In 2021 Mr Fawcett launched his own business, Greg Fawcett A.S. Services, with wife Shelley, and now spends around 10 per cent of his time training, and the other 90pc delivering insemination programs.
Fixed time artificial insemination a revolutionary step
In more recent times the beef industry has learnt from the genetic gain in the dairy industry and started to adopt the approach, with all beef breeds now having some degree of genetic performance recording.
"The biggest revolution for the adoption of artificial insemination in the beef industry has been the implementation of fixed time AI, over and above the old labour intensive method of heat detection," he said.
Mr Fawcett's initial exposure to fixed time AI came about after working on a property north of Cloncurry with the late Dr Brian Burns, a veterinarian and geneticist who specialised in beef cattle husbandry.
During the next stage of his career, Mr Fawcett using fixed time AI for research projects at Spyglass Beef Research Facility, Charters Towers, and Brian Pastures Research Facility, Gayndah.
The conventional heat detection method would involve observing colour changes on heat detection aids.
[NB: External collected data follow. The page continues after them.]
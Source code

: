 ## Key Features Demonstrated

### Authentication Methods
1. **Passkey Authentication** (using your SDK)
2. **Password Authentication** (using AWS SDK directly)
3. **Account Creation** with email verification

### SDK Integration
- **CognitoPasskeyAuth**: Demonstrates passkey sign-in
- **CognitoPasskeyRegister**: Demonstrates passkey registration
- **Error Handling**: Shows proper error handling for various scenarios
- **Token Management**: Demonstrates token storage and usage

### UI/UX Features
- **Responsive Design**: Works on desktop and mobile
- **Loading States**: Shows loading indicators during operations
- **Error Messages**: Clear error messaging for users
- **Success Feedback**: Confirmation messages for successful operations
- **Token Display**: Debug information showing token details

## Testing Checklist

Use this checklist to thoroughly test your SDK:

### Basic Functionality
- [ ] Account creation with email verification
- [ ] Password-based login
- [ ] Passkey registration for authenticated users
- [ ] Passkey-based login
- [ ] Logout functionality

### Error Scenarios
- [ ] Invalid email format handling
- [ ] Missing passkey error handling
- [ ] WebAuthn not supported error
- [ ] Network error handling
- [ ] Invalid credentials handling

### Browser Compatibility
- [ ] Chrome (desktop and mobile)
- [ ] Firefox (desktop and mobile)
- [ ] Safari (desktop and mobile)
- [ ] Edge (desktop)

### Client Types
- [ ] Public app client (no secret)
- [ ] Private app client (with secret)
A colour change meant a female was in season and would need to be treated a half a day later.
Physical observation could involve behavioural changes where mobs would mill around and mount one another.
Mr Fawcett said the natural process would take three weeks of work, and involve observing morning and night to ensure females are drafted and treated 12 hours after coming in heat.
With fixed time AI however, cattle would be brought in, assessed as not pregnant, inserted with a vaginal implant and given hormones.
Eight days later the implant would be removed and additional hormone injections administered.
Depending on the implant used, roughly two days and four hours or two days and six hours after implant removal, insemination of the mob would commence.
"The numbers you can do in one mob are only limited by how many you can AI in the four hour insemination window at the end of that program," Mr Fawcett said.
He said with the right expertise and facilities as many as 200 to 250 head could be done in four hours.
"You've got to be physically and mentally fit to the purpose of being able to do that number of animals in a short period."
Mr Fawcett said if management and semen quality was right, insemination rates were comparable to what you would see in other types of AI or natural mating.
He said while natural mating could be marginally higher, he always budgeted on 50% per cent, but said it can be higher than that.
Benefits of artificial insemination breeding technology
Mr Fawcett said AI technology identified and replicated superior animals and lifted the beef breeding industry as a whole.
"If a bull goes into an AI centre, and produces, for example, 250 straws a week for freezing, at a 50 per cent take that's a potential 125 calves in a week he's capable of producing."
He thought the technology had also improved genetic diversity, with bovine semen able to be sent and used around the world.
"That has enabled Australian producers to access all sorts of genetics, depending on what sort of animal they are trying to breed and what their market is," he said.
The ability to freeze semen was also an "insurance policy" for high value bulls, because regardless of what happened to that bull from that day forward, calves could be born by him.
Mr Fawcett said the introduction of IVF technology in cattle had also changed the industry and had put a greater emphasis on replicating female genetics.
"IVF is quite popular, particularly with the Bos indicus and derived breeds in Northern Australia, and it has gained a lot of popularity in recent years, as a way of multiplying your elite females," he said.
Who is doing artificial insemination training?
Mr Fawcett said he now delivers training programs to three types of clients.
Firstly, people with smaller holdings that do not want to run multiple bulls but still access diverse genetics.
Secondly, producers with intensive management practices who are wanting to learn and retain those skills for on-farm use.
Finally, those who would still get someone highly trained to do insemination on large herds in a short amount of time, but still wanted the skills in case they wanted to follow up with some repeat breeding.